By day eight, my nose was so sore from the cotton buds that if I could have guaranteed a safe passage through the virus, I’d have begged for it.

Nose swabbing for covid tests is not pleasant

So it was so far, so good. To recap: I’d deftly navigated the Boardmaster Festival’s effect (a superspreading teenage Covid event), the Reading pingfest and a weekend stay 10 minutes from the UK’s virus hotspot, Newquay. Happy days.

But I’ll repeat, Covid is sneaky. The very day the app told me I could ditch the lateral flow tests, my friend rang me, embarrassed and apologetic: “We’ve tested positive.”

Ok, so she’d been sneezing at my (well-ventilated) house the previous day; her accompanying daughter was under 17, too young for the vaccination and unlikely to be symptomatic or spread the disease – so there were no high-risk factors, and I was invincible, right? Wrong.

It was back to daily lateral flow tests.  I had a headache, a bit of a sore throat – neither on the list of symptoms to get a PCR test – but I had a message from Test and Trace so ordered a home test. Even before this arrived my lateral flow turned positive, and the next day I woke up with a raging fever.

I won’t go into too many medical details. What I experienced was more like a bad head cold than flu and if I overdid the housework (there’s not a lot else to do when you’re isolating) the fatigue was overwhelming the next day. I had sinusitis too, and a rash – only one per cent of people get that, mainly children.

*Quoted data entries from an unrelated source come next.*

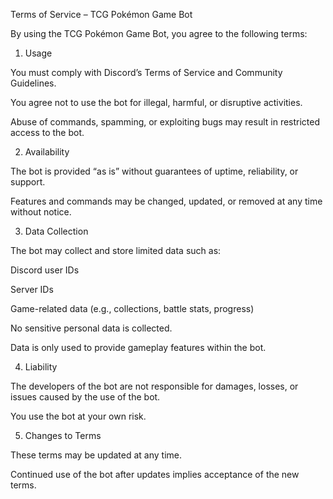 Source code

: Terms of Service – TCG Pokémon Game Bot

By using the TCG Pokémon Game Bot, you agree to the following terms:

1. Usage

You must comply with Discord’s Terms of Service and Community Guidelines.

You agree not to use the bot for illegal, harmful, or disruptive activities.

Abuse of commands, spamming, or exploiting bugs may result in restricted access to the bot.


2. Availability

The bot is provided “as is” without guarantees of uptime, reliability, or support.

Features and commands may be changed, updated, or removed at any time without notice.


3. Data Collection

The bot may collect and store limited data such as:

Discord user IDs

Server IDs

Game-related data (e.g., collections, battle stats, progress)


No sensitive personal data is collected.

Data is only used to provide gameplay features within the bot.


4. Liability

The developers of the bot are not responsible for damages, losses, or issues caused by the use of the bot.

You use the bot at your own risk.


5. Changes to Terms

These terms may be updated at any time.

Continued use of the bot after updates implies acceptance of the new terms.
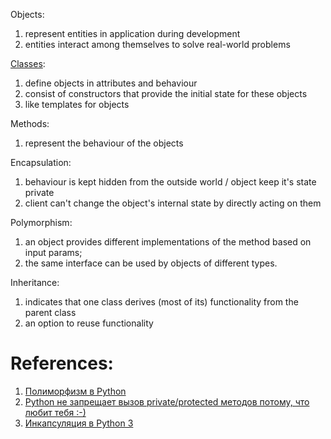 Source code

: Objects:
1. represent entities in application during development
2. entities interact among themselves to solve real-world problems

[Classes](Classes):
1. define objects in attributes and behaviour
2. consist of constructors that provide the initial state for these objects
3. like templates for objects

Methods:
1. represent the behaviour of the objects

Encapsulation:
1. behaviour is kept hidden from the outside world / object keep it's state private
2. client can't change the object's internal state by directly acting on them 

Polymorphism:
1. an object provides different implementations of the method based on input params;
2. the same interface can be used by objects of different types.

Inheritance:
1. indicates that one class derives (most of its) functionality from the parent class
2. an option to reuse functionality 


# References:

1. [Полиморфизм в Python](https://habr.com/ru/articles/552922/)
2. [Python не запрещает вызов private/protected методов потому, что любит тебя :-)](https://habr.com/ru/articles/457034/)
3. [Инкапсуляция в Python 3](https://habr.com/ru/articles/444338/) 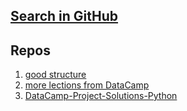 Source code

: ## [Search in GitHub](https://github.com/topics/datacamp-projects)

## Repos
1. [good structure](https://github.com/AnuragAnalog/Datacamp/blob/master/courses/python/Intermediate-Python/chapter-1/Additional-Customizations.py)
2. [more lections from DataCamp](https://github.com/anhhaibkhn/Data-Science-selfstudy-notes-Blog/blob/master/_notebooks/A%20Visual%20History%20of%20Nobel%20Prize%20Winners/2022-02-16-A%20Visual%20History%20of%20Nobel%20Prize%20Winner.ipynb)
3. [DataCamp-Project-Solutions-Python](https://github.com/veeralakrishna/DataCamp-Project-Solutions-Python)

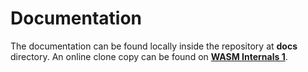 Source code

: # Documentation

The documentation can be found locally inside the repository at **docs** directory. An online clone copy can be found on [**WASM Internals 1**](https://app.gitbook.com/s/qD4vpcbp8DWQZvdDQYLG/wasm-internals-1).  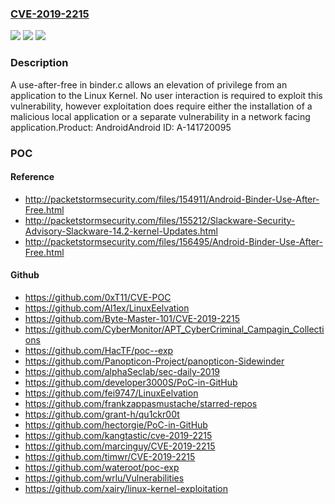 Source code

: ### [CVE-2019-2215](https://cve.mitre.org/cgi-bin/cvename.cgi?name=CVE-2019-2215)
![](https://img.shields.io/static/v1?label=Product&message=Android&color=blue)
![](https://img.shields.io/static/v1?label=Version&message=n%2Fa&color=blue)
![](https://img.shields.io/static/v1?label=Vulnerability&message=Elevation%20of%20privilege&color=brighgreen)

### Description

A use-after-free in binder.c allows an elevation of privilege from an application to the Linux Kernel. No user interaction is required to exploit this vulnerability, however exploitation does require either the installation of a malicious local application or a separate vulnerability in a network facing application.Product: AndroidAndroid ID: A-141720095

### POC

#### Reference
- http://packetstormsecurity.com/files/154911/Android-Binder-Use-After-Free.html
- http://packetstormsecurity.com/files/155212/Slackware-Security-Advisory-Slackware-14.2-kernel-Updates.html
- http://packetstormsecurity.com/files/156495/Android-Binder-Use-After-Free.html

#### Github
- https://github.com/0xT11/CVE-POC
- https://github.com/Al1ex/LinuxEelvation
- https://github.com/Byte-Master-101/CVE-2019-2215
- https://github.com/CyberMonitor/APT_CyberCriminal_Campagin_Collections
- https://github.com/HacTF/poc--exp
- https://github.com/Panopticon-Project/panopticon-Sidewinder
- https://github.com/alphaSeclab/sec-daily-2019
- https://github.com/developer3000S/PoC-in-GitHub
- https://github.com/fei9747/LinuxEelvation
- https://github.com/frankzappasmustache/starred-repos
- https://github.com/grant-h/qu1ckr00t
- https://github.com/hectorgie/PoC-in-GitHub
- https://github.com/kangtastic/cve-2019-2215
- https://github.com/marcinguy/CVE-2019-2215
- https://github.com/timwr/CVE-2019-2215
- https://github.com/wateroot/poc-exp
- https://github.com/wrlu/Vulnerabilities
- https://github.com/xairy/linux-kernel-exploitation

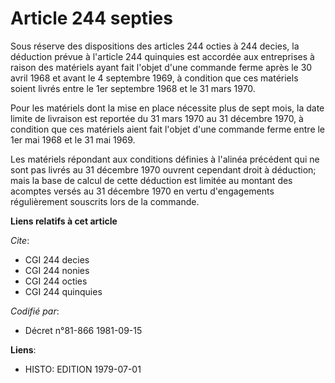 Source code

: # Article 244 septies

Sous réserve des dispositions des articles 244 octies à 244 decies, la déduction prévue à l'article 244 quinquies est
accordée aux entreprises à raison des matériels ayant fait l'objet d'une commande ferme après le 30 avril 1968 et avant le 4
septembre 1969, à condition que ces matériels soient livrés entre le 1er septembre 1968 et le 31 mars 1970.

Pour les matériels dont la mise en place nécessite plus de sept mois, la date limite de livraison est reportée du 31 mars
1970 au 31 décembre 1970, à condition que ces matériels aient fait l'objet d'une commande ferme entre le 1er mai 1968 et le
31 mai 1969.

Les matériels répondant aux conditions définies à l'alinéa précédent qui ne sont pas livrés au 31 décembre 1970 ouvrent
cependant droit à déduction; mais la base de calcul de cette déduction est limitée au montant des acomptes versés au 31
décembre 1970 en vertu d'engagements régulièrement souscrits lors de la commande.

**Liens relatifs à cet article**

_Cite_:

  - CGI 244 decies
  - CGI 244 nonies
  - CGI 244 octies
  - CGI 244 quinquies

_Codifié par_:

  - Décret n°81-866 1981-09-15

**Liens**:

  - HISTO: EDITION 1979-07-01
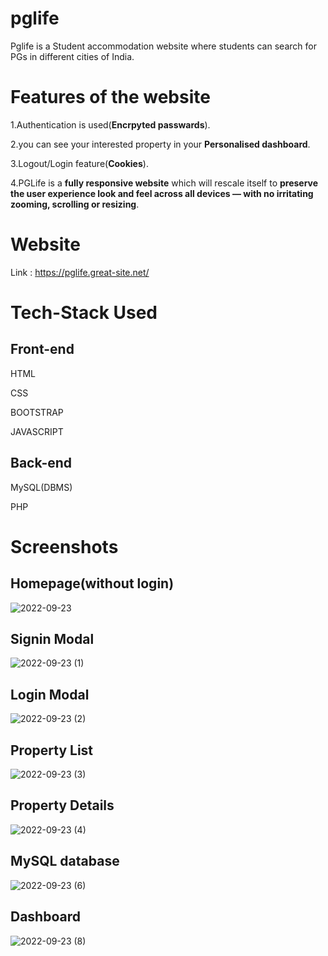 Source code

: # pglife
Pglife is a Student accommodation website where students can search for PGs in different cities of India.

# Features of the website

1.Authentication is used(**Encrpyted passwards**).

2.you can see your interested property in your **Personalised dashboard**.

3.Logout/Login feature(**Cookies**).

4.PGLife is a **fully responsive website** which will rescale itself to **preserve the user experience  look and feel across all devices — with no irritating zooming, scrolling or resizing**.

# Website
Link : https://pglife.great-site.net/

# Tech-Stack Used

## Front-end 
HTML

CSS

BOOTSTRAP

JAVASCRIPT


## Back-end
MySQL(DBMS)

PHP


# Screenshots

## Homepage(without login)
![2022-09-23](https://user-images.githubusercontent.com/84157284/191887617-ccdb8d2b-33f2-4e56-8cfd-93486d2ab028.png)

## Signin Modal
![2022-09-23 (1)](https://user-images.githubusercontent.com/84157284/191887886-8603e0f1-d2fc-48d5-9a50-59bf91106721.png)

## Login Modal
![2022-09-23 (2)](https://user-images.githubusercontent.com/84157284/191888062-34db05de-1759-46d7-9203-340b3e4b8017.png)

## Property List
![2022-09-23 (3)](https://user-images.githubusercontent.com/84157284/191888475-17149b42-495a-418e-8eab-3e00ec8562a7.png)

## Property Details
![2022-09-23 (4)](https://user-images.githubusercontent.com/84157284/191888638-07c615a2-98d7-4ce6-b7ce-0b20a660c109.png)

## MySQL database
![2022-09-23 (6)](https://user-images.githubusercontent.com/84157284/191889330-d7e95fc8-b9ec-4ed4-97ad-5c573715e88e.png)

## Dashboard
![2022-09-23 (8)](https://user-images.githubusercontent.com/84157284/191896959-8a2aab5d-9d18-4160-9dcd-51bf0ec1cfe5.png)


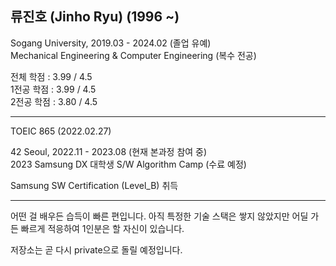 ## 류진호 (Jinho Ryu) (1996 ~)

Sogang University, 2019.03 - 2024.02 (졸업 유예)  
Mechanical Engineering & Computer Engineering (복수 전공)

전체 학점 : 3.99 / 4.5  
1전공 학점 : 3.99 / 4.5  
2전공 학점 : 3.80 / 4.5
___

TOEIC 865 (2022.02.27)

42 Seoul, 2022.11 - 2023.08 (현재 본과정 참여 중)  
2023 Samsung DX 대학생 S/W Algorithm Camp (수료 예정)

Samsung SW Certification (Level_B) 취득

___

어떤 걸 배우든 습득이 빠른 편입니다. 아직 특정한 기술 스택은 쌓지 않았지만 어딜 가든 빠르게 적응하여 1인분은 할 자신이 있습니다.

저장소는 곧 다시 private으로 돌릴 예정입니다.
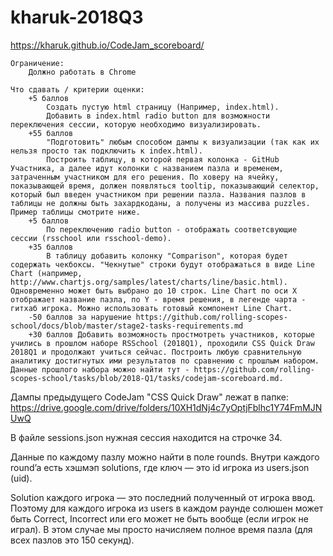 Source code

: # kharuk-2018Q3
https://kharuk.github.io/CodeJam_scoreboard/

    Ограничение:
        Должно работать в Chrome
        
    Что сдавать / критерии оценки:
        +5 баллов
            Создать пустую html страницу (Например, index.html).
            Добавить в index.html radio button для возможности переключения сессии, которую необходимо визуализировать.
        +55 баллов
            "Подготовить" любым способом дампы к визуализации (так как их нельзя просто так подключить к index.html).
            Построить таблицу, в которой первая колонка - GitHub Участника, а далее идут колонки с названием пазла и временем, затраченным участником для его решения. По ховеру на ячейку, показывающей время, должен появляться tooltip, показывающий селектор, который был введен участником при решении пазла. Названия пазлов в таблицы не должны быть захардкоданы, а получены из массива puzzles. Пример таблицы смотрите ниже.
        +5 баллов
            По переключению radio button - отображать соответсвующие сессии (rsschool или rsschool-demo).
        +35 баллов
            В таблицу добавить колонку "Comparison", которая будет содержать чекбоксы. "Чекнутые" строки будут отображаться в виде Line Chart (например, http://www.chartjs.org/samples/latest/charts/line/basic.html). Одновременно может быть выбрано до 10 строк. Line Chart по оси Х отображает название пазла, по Y - время решения, в легенде чарта - гитхаб игрока. Можно использовать готовый компонент Line Chart.
        -50 баллов за нарушение https://github.com/rolling-scopes-school/docs/blob/master/stage2-tasks-requirements.md
        +30 баллов Добавить возможность простмотреть участников, которые учились в прошлом наборе RSSchool (2018Q1), проходили CSS Quick Draw 2018Q1 и продолжают учиться сейчас. Построить любую сравнительную аналитику достигнутых ими результатов по сравнению с прошлым набором. Данные прошлого набора можно найти тут - https://github.com/rolling-scopes-school/tasks/blob/2018-Q1/tasks/codejam-scoreboard.md.

Дампы предыдущего CodeJam "CSS Quick Draw" лежат в папке: https://drive.google.com/drive/folders/10XH1dNj4c7yOptjFblhc1Y74FmMJNUwQ

В файле sessions.json нужная сессия находится на строчке 34.

Данные по каждому пазлу можно найти в поле rounds. Внутри каждого round’a есть хэшмэп solutions, где ключ — это id игрока из users.json (uid).

Solution каждого игрока — это последний полученный от игрока ввод. Поэтому для каждого игрока из users в каждом раунде солюшен может быть Correct, Incorrect или его может не быть вообще (если игрок не играл). В этом случае мы просто начисляем полное время пазла (для всех пазлов это 150 секунд).
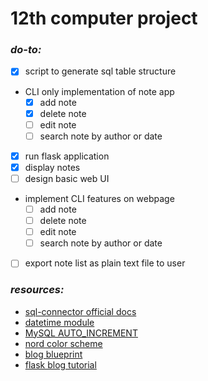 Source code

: # 12th computer project

### _do-to:_

- [X] script to generate sql table structure
- CLI only implementation of note app
    - [X] add note
    - [X] delete note
    - [ ] edit note
    - [ ] search note by author or date
- [X] run flask application
- [X] display notes
- [ ] design basic web UI
- implement CLI features on webpage
    - [ ] add note
    - [ ] delete note
    - [ ] edit note
    - [ ] search note by author or date
- [ ] export note list as plain text file to user

### _resources:_
- [sql-connector official docs](https://dev.mysql.com/doc/connector-python/en)
- [datetime module](https://www.geeksforgeeks.org/python-datetime-module)
- [MySQL AUTO_INCREMENT](https://dev.mysql.com/doc/refman/8.4/en/example-auto-increment.html)
- [nord color scheme](https://www.nordtheme.com/docs/colors-and-palettes)
- [blog blueprint](https://flask.palletsprojects.com/en/3.0.x/tutorial/blog/)
- [flask blog tutorial](https://medium.com/@noransaber685/building-a-flask-blog-a-step-by-step-guide-for-beginners-8bffe925cd0e) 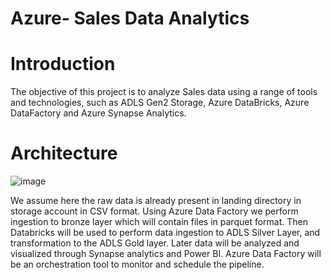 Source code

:# Azure- Sales Data Analytics
# Introduction
The objective of this project is to analyze Sales data using a range of tools and technologies, such as ADLS Gen2 Storage, Azure DataBricks, Azure DataFactory and Azure Synapse Analytics.
# Architecture
![image](https://github.com/geetanjalich/medallion-architecture-project-02/assets/79563879/834698ca-45bf-4bed-b270-4213ed918145)

We assume here the raw data is already present in landing directory in storage account in CSV format. Using Azure Data Factory we perform ingestion to bronze layer which will contain files in parquet format. Then Databricks will be used to perform data ingestion to ADLS Silver Layer, and transformation to the ADLS Gold layer. Later data will be analyzed and visualized through Synapse analytics and Power BI. Azure Data Factory will be an orchestration tool to monitor and schedule the pipeline.

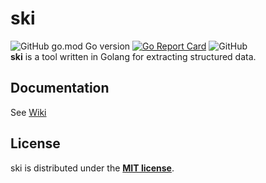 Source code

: # ski
![GitHub go.mod Go version](https://img.shields.io/github/go-mod/go-version/shiroyk/ski)
[![Go Report Card](https://goreportcard.com/badge/github.com/shiroyk/ski)](https://goreportcard.com/report/github.com/shiroyk/ski)
![GitHub](https://img.shields.io/github/license/shiroyk/ski)<br/>
**ski** is a tool written in Golang for extracting structured data.
## Documentation
See [Wiki](https://github.com/shiroyk/ski/wiki)
## License
ski is distributed under the [**MIT license**](https://github.com/shiroyk/ski/blob/master/LICENSE.md). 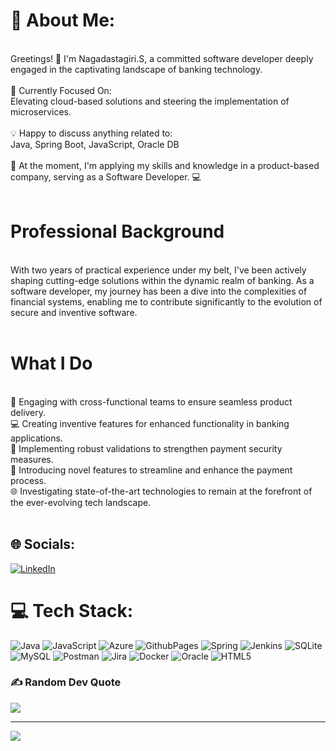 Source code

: # 💫 About Me:
<br>Greetings! 👋 I'm Nagadastagiri.S, a committed software developer deeply engaged in the captivating landscape of banking technology.<br><br>🚀 Currently Focused On:<br>Elevating cloud-based solutions and steering the implementation of microservices.<br><br>💡 Happy to discuss anything related to:<br>Java, Spring Boot, JavaScript, Oracle DB<br><br>💼 At the moment, I'm applying my skills and knowledge in a product-based company, serving as a Software Developer. 💻<br><br>
#  Professional Background 
<br> With two years of practical experience under my belt, I've been actively shaping cutting-edge solutions within the dynamic realm of banking. As a software developer, my journey has been a dive into the complexities of financial systems, enabling me to contribute significantly to the evolution of secure and inventive software.<br><br>
# What I Do
<br>🚀 Engaging with cross-functional teams to ensure seamless product delivery.<br>💻 Creating inventive features for enhanced functionality in banking applications.<br>🔐 Implementing robust validations to strengthen payment security measures.<br>🌟 Introducing novel features to streamline and enhance the payment process.<br>🌐 Investigating state-of-the-art technologies to remain at the forefront of the ever-evolving tech landscape.<br><br>


## 🌐 Socials:
[![LinkedIn](https://img.shields.io/badge/LinkedIn-%230077B5.svg?logo=linkedin&logoColor=white)](https://linkedin.com/in/https://www.linkedin.com/in/nagadastagiri-sundhari-95099a20a/) 

# 💻 Tech Stack:
![Java](https://img.shields.io/badge/java-%23ED8B00.svg?style=plastic&logo=openjdk&logoColor=white) ![JavaScript](https://img.shields.io/badge/javascript-%23323330.svg?style=plastic&logo=javascript&logoColor=%23F7DF1E) ![Azure](https://img.shields.io/badge/azure-%230072C6.svg?style=plastic&logo=microsoftazure&logoColor=white) ![GithubPages](https://img.shields.io/badge/github%20pages-121013?style=plastic&logo=github&logoColor=white) ![Spring](https://img.shields.io/badge/spring-%236DB33F.svg?style=plastic&logo=spring&logoColor=white) ![Jenkins](https://img.shields.io/badge/jenkins-%232C5263.svg?style=plastic&logo=jenkins&logoColor=white) ![SQLite](https://img.shields.io/badge/sqlite-%2307405e.svg?style=plastic&logo=sqlite&logoColor=white) ![MySQL](https://img.shields.io/badge/mysql-%2300000f.svg?style=plastic&logo=mysql&logoColor=white) ![Postman](https://img.shields.io/badge/Postman-FF6C37?style=plastic&logo=postman&logoColor=white) ![Jira](https://img.shields.io/badge/jira-%230A0FFF.svg?style=plastic&logo=jira&logoColor=white) ![Docker](https://img.shields.io/badge/docker-%230db7ed.svg?style=plastic&logo=docker&logoColor=white) ![Oracle](https://img.shields.io/badge/Oracle-F80000?style=plastic&logo=oracle&logoColor=white) ![HTML5](https://img.shields.io/badge/html5-%23E34F26.svg?style=plastic&logo=html5&logoColor=white)

### ✍️ Random Dev Quote
![](https://quotes-github-readme.vercel.app/api?type=horizontal&theme=radical)

---
[![](https://visitcount.itsvg.in/api?id=NAGADASTAGIRISUNDHARI&icon=0&color=0)](https://visitcount.itsvg.in)

<!-- Proudly created with GPRM ( https://gprm.itsvg.in ) -->
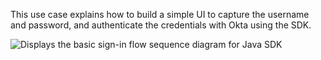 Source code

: This use case explains how to build a simple UI to capture the username and password, and authenticate the credentials with Okta using the SDK.

<div class="three-quarter">

![Displays the basic sign-in flow sequence diagram for Java SDK](/img/oie-embedded-sdk/oie-embedded-sdk-use-case-simple-sign-on-seq-java.png)

</div>
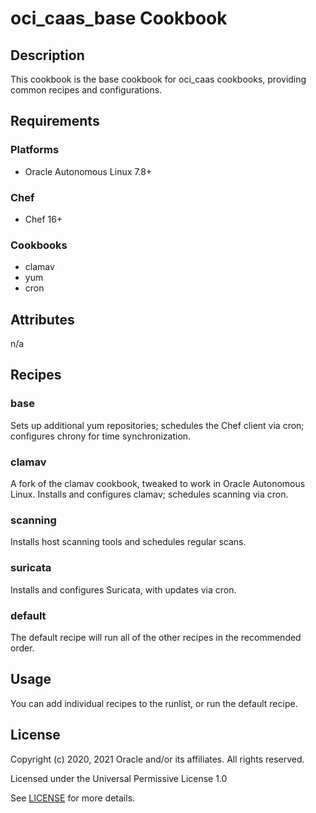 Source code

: # oci_caas_base Cookbook

## Description
This cookbook is the base cookbook for oci_caas cookbooks, providing
common recipes and configurations.

## Requirements

### Platforms
* Oracle Autonomous Linux 7.8+

### Chef
* Chef 16+

### Cookbooks
* clamav
* yum
* cron

## Attributes
n/a

## Recipes
### base
Sets up additional yum repositories;
schedules the Chef client via cron; configures chrony for time synchronization.

### clamav
A fork of the clamav cookbook, tweaked to work in Oracle Autonomous Linux.
Installs and configures clamav; schedules scanning via cron.

### scanning
Installs host scanning tools and schedules regular scans.

### suricata
Installs and configures Suricata, with updates via cron.

### default
The default recipe will run all of the other recipes in the recommended order.

## Usage
You can add individual recipes to the runlist, or run the default recipe.

## License
Copyright (c) 2020, 2021 Oracle and/or its affiliates. All rights reserved.

Licensed under the Universal Permissive License 1.0

See [LICENSE](LICENSE) for more details. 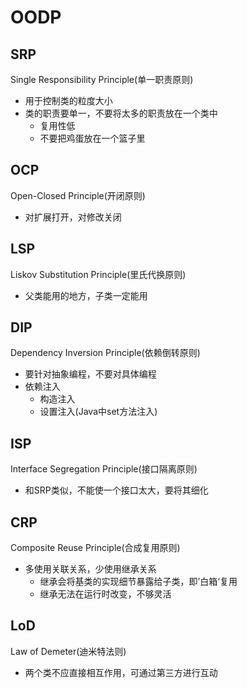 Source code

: # OODP
## SRP
Single Responsibility Principle(单一职责原则)
- 用于控制类的粒度大小
- 类的职责要单一，不要将太多的职责放在一个类中
  - 复用性低
  - 不要把鸡蛋放在一个篮子里
## OCP
Open-Closed Principle(开闭原则)
- 对扩展打开，对修改关闭
## LSP
Liskov Substitution Principle(里氏代换原则)
- 父类能用的地方，子类一定能用
## DIP
Dependency Inversion Principle(依赖倒转原则)
- 要针对抽象编程，不要对具体编程
- 依赖注入
  - 构造注入
  - 设置注入(Java中set方法注入)
## ISP
Interface Segregation Principle(接口隔离原则)
- 和SRP类似，不能使一个接口太大，要将其细化
## CRP
Composite Reuse Principle(合成复用原则)
- 多使用关联关系，少使用继承关系
  - 继承会将基类的实现细节暴露给子类，即’白箱‘复用
  - 继承无法在运行时改变，不够灵活
## LoD
Law of Demeter(迪米特法则)
- 两个类不应直接相互作用，可通过第三方进行互动
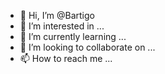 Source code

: - 👋 Hi, I’m @Bartigo
- 👀 I’m interested in ...
- 🌱 I’m currently learning ...
- 💞️ I’m looking to collaborate on ...
- 📫 How to reach me ...

<!---
Bartigo/Bartigo is a ✨ special ✨ repository because its `README.md` (this file) appears on your GitHub profile.
You can click the Preview link to take a look at your changes.
--->
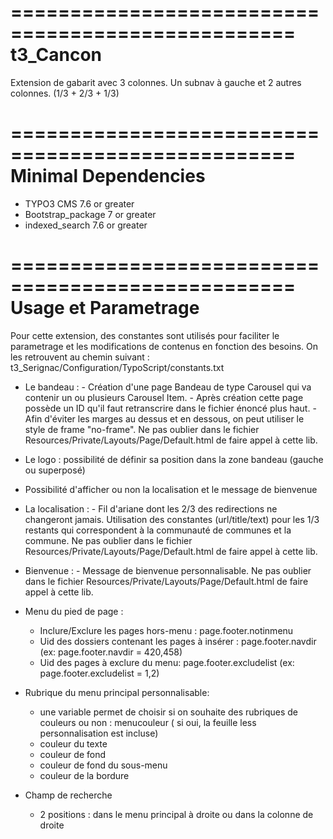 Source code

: ==================================================
t3_Cancon
==================================================

Extension de gabarit avec 3 colonnes. Un subnav à gauche et 2 autres colonnes. (1/3 + 2/3 + 1/3)

==================================================
Minimal Dependencies
==================================================

* TYPO3 CMS 7.6 or greater
* Bootstrap_package 7 or greater
* indexed_search 7.6 or greater

==================================================
Usage et Parametrage
==================================================

Pour cette extension, des constantes sont utilisés pour faciliter le parametrage et les modifications de contenus en fonction des besoins.
On les retrouvent au chemin suivant : t3_Serignac/Configuration/TypoScript/constants.txt


* Le bandeau : - Création d'une page Bandeau de type Carousel qui va contenir un ou plusieurs Carousel Item.
               - Après création cette page possède un ID qu'il faut retranscrire dans le fichier énoncé plus haut.
			   - Afin d'éviter les marges au dessus et en dessous, on peut utiliser le style de frame "no-frame".
Ne pas oublier dans le fichier Resources/Private/Layouts/Page/Default.html de faire appel à cette lib.

* Le logo : possibilité de définir sa position dans la zone bandeau (gauche ou superposé)

* Possibilité d'afficher ou non la localisation et le message de bienvenue

* La localisation : - Fil d'ariane dont les 2/3 des redirections ne changeront jamais. Utilisation des constantes (url/title/text) pour les 1/3 restants qui correspondent à la communauté de communes et la commune.                                                   Ne pas oublier dans le fichier Resources/Private/Layouts/Page/Default.html de faire appel à cette lib.

* Bienvenue : - Message de bienvenue personnalisable.
Ne pas oublier dans le fichier Resources/Private/Layouts/Page/Default.html de faire appel à cette lib.

* Menu du pied de page :
    * Inclure/Exclure les pages hors-menu : page.footer.notinmenu
    * Uid des dossiers contenant les pages à insérer : page.footer.navdir (ex: page.footer.navdir = 420,458)
    * Uid des pages à exclure du menu: page.footer.excludelist (ex: page.footer.excludelist = 1,2)

* Rubrique du menu principal personnalisable:
	* une variable permet de choisir si on souhaite des rubriques de couleurs ou non : menucouleur ( si oui, la feuille less personnalisation est incluse)
	* couleur du texte
	* couleur de fond
	* couleur de fond du sous-menu
	* couleur de la bordure
* Champ de recherche
	* 2 positions : dans le menu principal à droite ou dans la colonne de droite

The important thing to note is that the symptoms have changed but the official advice hasn’t caught up. https://covid.joinzoe.com/post/new-top-5-covid-symptoms

Don’t wait until you lose your sense of smell to confirm you have Covid – that was day four, well into the infectious stage.

My son had the most awful cough for weeks – I coughed for just half an hour. According to ZOE research, if you’re double jabbed that is symptom eight; for the unvaccinated it is symptom five, down from the top three but still in the official list.

Bizarrely, for those who’ve been inoculated, either once or twice, sneezing is high on the list of symptoms. However, this was only mentioned once as a symptom of concern on one of my many calls from the isolation hotline (do they really need to ring at 8am on a Sunday?).

The virus is changing and it’s important not to get complacent. It’s horrible to have to call a friend or relative and tell them you might have given them Covid – it’s possible to do it anonymously if you’re worried. I’m pretty sure I stopped the spread but would have been mortified if I passed it on to someone who then got really ill.

My advice is: try to live a normal life, familiarise yourself with the new symptoms and switch that app back on. Be socially responsible.